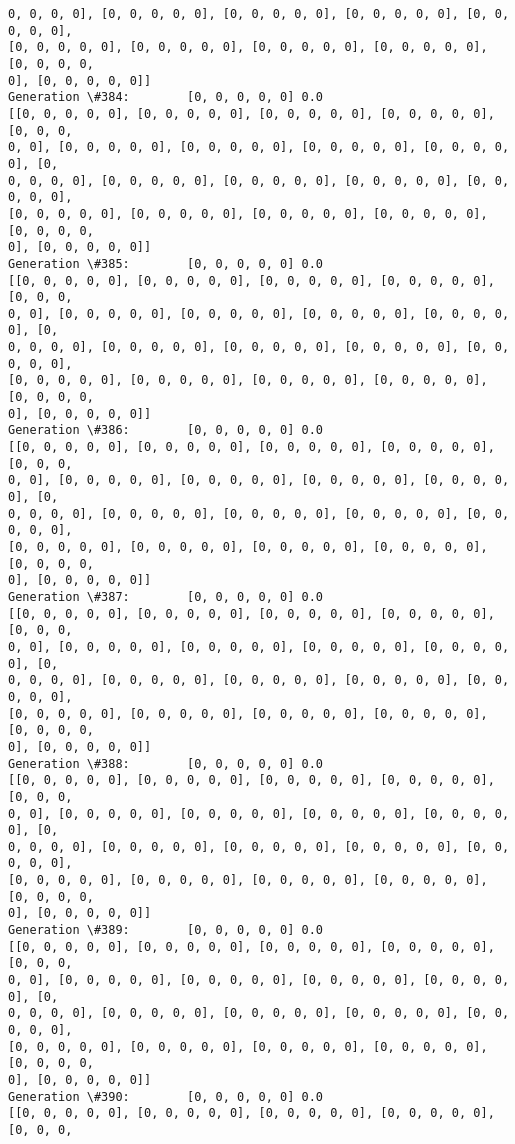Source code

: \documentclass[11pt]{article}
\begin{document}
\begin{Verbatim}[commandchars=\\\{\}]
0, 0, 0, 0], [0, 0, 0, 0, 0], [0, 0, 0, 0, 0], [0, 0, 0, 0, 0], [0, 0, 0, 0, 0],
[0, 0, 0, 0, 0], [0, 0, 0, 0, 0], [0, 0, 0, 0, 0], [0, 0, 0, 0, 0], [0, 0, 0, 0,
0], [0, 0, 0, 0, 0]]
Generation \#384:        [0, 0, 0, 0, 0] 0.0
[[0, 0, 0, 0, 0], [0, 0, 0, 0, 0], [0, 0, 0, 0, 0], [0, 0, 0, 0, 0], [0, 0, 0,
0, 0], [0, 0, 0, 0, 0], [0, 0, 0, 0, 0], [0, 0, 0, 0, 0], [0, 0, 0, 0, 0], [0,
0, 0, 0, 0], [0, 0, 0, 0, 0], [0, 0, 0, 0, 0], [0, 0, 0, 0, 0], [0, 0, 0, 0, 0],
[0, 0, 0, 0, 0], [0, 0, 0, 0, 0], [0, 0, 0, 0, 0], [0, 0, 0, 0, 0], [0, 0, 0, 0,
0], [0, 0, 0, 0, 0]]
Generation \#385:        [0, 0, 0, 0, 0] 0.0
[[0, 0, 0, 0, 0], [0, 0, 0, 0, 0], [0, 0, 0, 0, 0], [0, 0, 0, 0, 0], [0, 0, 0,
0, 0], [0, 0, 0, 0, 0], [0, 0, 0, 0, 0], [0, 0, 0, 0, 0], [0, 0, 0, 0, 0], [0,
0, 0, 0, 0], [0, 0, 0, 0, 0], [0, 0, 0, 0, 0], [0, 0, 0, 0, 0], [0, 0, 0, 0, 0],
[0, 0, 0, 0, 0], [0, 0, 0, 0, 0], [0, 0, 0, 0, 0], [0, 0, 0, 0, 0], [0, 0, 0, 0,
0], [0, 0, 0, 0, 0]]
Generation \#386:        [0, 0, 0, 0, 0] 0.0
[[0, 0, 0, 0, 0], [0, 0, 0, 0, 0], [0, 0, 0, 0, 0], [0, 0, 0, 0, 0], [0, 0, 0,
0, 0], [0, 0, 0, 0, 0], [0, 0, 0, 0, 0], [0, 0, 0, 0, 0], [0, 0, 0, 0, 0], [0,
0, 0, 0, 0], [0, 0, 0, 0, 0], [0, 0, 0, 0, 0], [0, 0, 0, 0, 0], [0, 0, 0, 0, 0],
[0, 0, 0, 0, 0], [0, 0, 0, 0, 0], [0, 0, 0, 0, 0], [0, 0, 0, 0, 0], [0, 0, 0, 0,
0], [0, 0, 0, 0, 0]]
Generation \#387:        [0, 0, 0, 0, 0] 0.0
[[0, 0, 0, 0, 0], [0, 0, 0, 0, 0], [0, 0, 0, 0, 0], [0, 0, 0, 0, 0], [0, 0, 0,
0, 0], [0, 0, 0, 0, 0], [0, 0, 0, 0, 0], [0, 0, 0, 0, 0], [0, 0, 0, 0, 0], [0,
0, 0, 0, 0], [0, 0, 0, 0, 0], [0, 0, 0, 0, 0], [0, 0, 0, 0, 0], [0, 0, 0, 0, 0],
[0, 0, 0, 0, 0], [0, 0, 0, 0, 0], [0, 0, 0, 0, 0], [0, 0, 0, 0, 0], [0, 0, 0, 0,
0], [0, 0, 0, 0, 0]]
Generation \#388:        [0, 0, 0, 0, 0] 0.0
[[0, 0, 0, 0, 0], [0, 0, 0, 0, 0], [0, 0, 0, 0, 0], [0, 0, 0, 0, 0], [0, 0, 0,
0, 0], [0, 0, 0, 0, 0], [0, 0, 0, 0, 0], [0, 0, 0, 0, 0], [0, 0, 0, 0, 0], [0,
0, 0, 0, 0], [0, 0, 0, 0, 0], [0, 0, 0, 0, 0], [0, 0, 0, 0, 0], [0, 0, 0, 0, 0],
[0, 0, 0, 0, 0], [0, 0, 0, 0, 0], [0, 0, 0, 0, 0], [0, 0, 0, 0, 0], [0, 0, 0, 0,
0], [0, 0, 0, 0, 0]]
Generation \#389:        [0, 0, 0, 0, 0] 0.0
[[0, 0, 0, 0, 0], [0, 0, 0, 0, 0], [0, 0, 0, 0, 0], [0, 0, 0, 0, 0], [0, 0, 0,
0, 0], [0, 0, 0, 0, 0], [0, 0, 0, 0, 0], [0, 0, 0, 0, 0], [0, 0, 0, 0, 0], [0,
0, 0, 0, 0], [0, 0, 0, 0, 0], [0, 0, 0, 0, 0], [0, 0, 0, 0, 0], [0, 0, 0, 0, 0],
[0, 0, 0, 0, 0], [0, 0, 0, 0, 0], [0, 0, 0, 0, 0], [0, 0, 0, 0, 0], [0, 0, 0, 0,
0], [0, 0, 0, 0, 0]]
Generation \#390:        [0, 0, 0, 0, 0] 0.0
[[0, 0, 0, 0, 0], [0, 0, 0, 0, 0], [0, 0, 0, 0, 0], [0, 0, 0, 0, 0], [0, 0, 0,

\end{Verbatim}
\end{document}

****

**Requirement**
Copy the listing word for word, excluding its pictures.

**Answer section**
Source code

: \documentclass[11pt]{article}
\begin{document}
\begin{Verbatim}[commandchars=\\\{\}]
0, 0, 0, 0], [0, 0, 0, 0, 0], [0, 0, 0, 0, 0], [0, 0, 0, 0, 0], [0, 0, 0, 0, 0],
[0, 0, 0, 0, 0], [0, 0, 0, 0, 0], [0, 0, 0, 0, 0], [0, 0, 0, 0, 0], [0, 0, 0, 0,
0], [0, 0, 0, 0, 0]]
Generation \#384:        [0, 0, 0, 0, 0] 0.0
[[0, 0, 0, 0, 0], [0, 0, 0, 0, 0], [0, 0, 0, 0, 0], [0, 0, 0, 0, 0], [0, 0, 0,
0, 0], [0, 0, 0, 0, 0], [0, 0, 0, 0, 0], [0, 0, 0, 0, 0], [0, 0, 0, 0, 0], [0,
0, 0, 0, 0], [0, 0, 0, 0, 0], [0, 0, 0, 0, 0], [0, 0, 0, 0, 0], [0, 0, 0, 0, 0],
[0, 0, 0, 0, 0], [0, 0, 0, 0, 0], [0, 0, 0, 0, 0], [0, 0, 0, 0, 0], [0, 0, 0, 0,
0], [0, 0, 0, 0, 0]]
Generation \#385:        [0, 0, 0, 0, 0] 0.0
[[0, 0, 0, 0, 0], [0, 0, 0, 0, 0], [0, 0, 0, 0, 0], [0, 0, 0, 0, 0], [0, 0, 0,
0, 0], [0, 0, 0, 0, 0], [0, 0, 0, 0, 0], [0, 0, 0, 0, 0], [0, 0, 0, 0, 0], [0,
0, 0, 0, 0], [0, 0, 0, 0, 0], [0, 0, 0, 0, 0], [0, 0, 0, 0, 0], [0, 0, 0, 0, 0],
[0, 0, 0, 0, 0], [0, 0, 0, 0, 0], [0, 0, 0, 0, 0], [0, 0, 0, 0, 0], [0, 0, 0, 0,
0], [0, 0, 0, 0, 0]]
Generation \#386:        [0, 0, 0, 0, 0] 0.0
[[0, 0, 0, 0, 0], [0, 0, 0, 0, 0], [0, 0, 0, 0, 0], [0, 0, 0, 0, 0], [0, 0, 0,
0, 0], [0, 0, 0, 0, 0], [0, 0, 0, 0, 0], [0, 0, 0, 0, 0], [0, 0, 0, 0, 0], [0,
0, 0, 0, 0], [0, 0, 0, 0, 0], [0, 0, 0, 0, 0], [0, 0, 0, 0, 0], [0, 0, 0, 0, 0],
[0, 0, 0, 0, 0], [0, 0, 0, 0, 0], [0, 0, 0, 0, 0], [0, 0, 0, 0, 0], [0, 0, 0, 0,
0], [0, 0, 0, 0, 0]]
Generation \#387:        [0, 0, 0, 0, 0] 0.0
[[0, 0, 0, 0, 0], [0, 0, 0, 0, 0], [0, 0, 0, 0, 0], [0, 0, 0, 0, 0], [0, 0, 0,
0, 0], [0, 0, 0, 0, 0], [0, 0, 0, 0, 0], [0, 0, 0, 0, 0], [0, 0, 0, 0, 0], [0,
0, 0, 0, 0], [0, 0, 0, 0, 0], [0, 0, 0, 0, 0], [0, 0, 0, 0, 0], [0, 0, 0, 0, 0],
[0, 0, 0, 0, 0], [0, 0, 0, 0, 0], [0, 0, 0, 0, 0], [0, 0, 0, 0, 0], [0, 0, 0, 0,
0], [0, 0, 0, 0, 0]]
Generation \#388:        [0, 0, 0, 0, 0] 0.0
[[0, 0, 0, 0, 0], [0, 0, 0, 0, 0], [0, 0, 0, 0, 0], [0, 0, 0, 0, 0], [0, 0, 0,
0, 0], [0, 0, 0, 0, 0], [0, 0, 0, 0, 0], [0, 0, 0, 0, 0], [0, 0, 0, 0, 0], [0,
0, 0, 0, 0], [0, 0, 0, 0, 0], [0, 0, 0, 0, 0], [0, 0, 0, 0, 0], [0, 0, 0, 0, 0],
[0, 0, 0, 0, 0], [0, 0, 0, 0, 0], [0, 0, 0, 0, 0], [0, 0, 0, 0, 0], [0, 0, 0, 0,
0], [0, 0, 0, 0, 0]]
Generation \#389:        [0, 0, 0, 0, 0] 0.0
[[0, 0, 0, 0, 0], [0, 0, 0, 0, 0], [0, 0, 0, 0, 0], [0, 0, 0, 0, 0], [0, 0, 0,
0, 0], [0, 0, 0, 0, 0], [0, 0, 0, 0, 0], [0, 0, 0, 0, 0], [0, 0, 0, 0, 0], [0,
0, 0, 0, 0], [0, 0, 0, 0, 0], [0, 0, 0, 0, 0], [0, 0, 0, 0, 0], [0, 0, 0, 0, 0],
[0, 0, 0, 0, 0], [0, 0, 0, 0, 0], [0, 0, 0, 0, 0], [0, 0, 0, 0, 0], [0, 0, 0, 0,
0], [0, 0, 0, 0, 0]]
Generation \#390:        [0, 0, 0, 0, 0] 0.0
[[0, 0, 0, 0, 0], [0, 0, 0, 0, 0], [0, 0, 0, 0, 0], [0, 0, 0, 0, 0], [0, 0, 0,

\end{Verbatim}
\end{document}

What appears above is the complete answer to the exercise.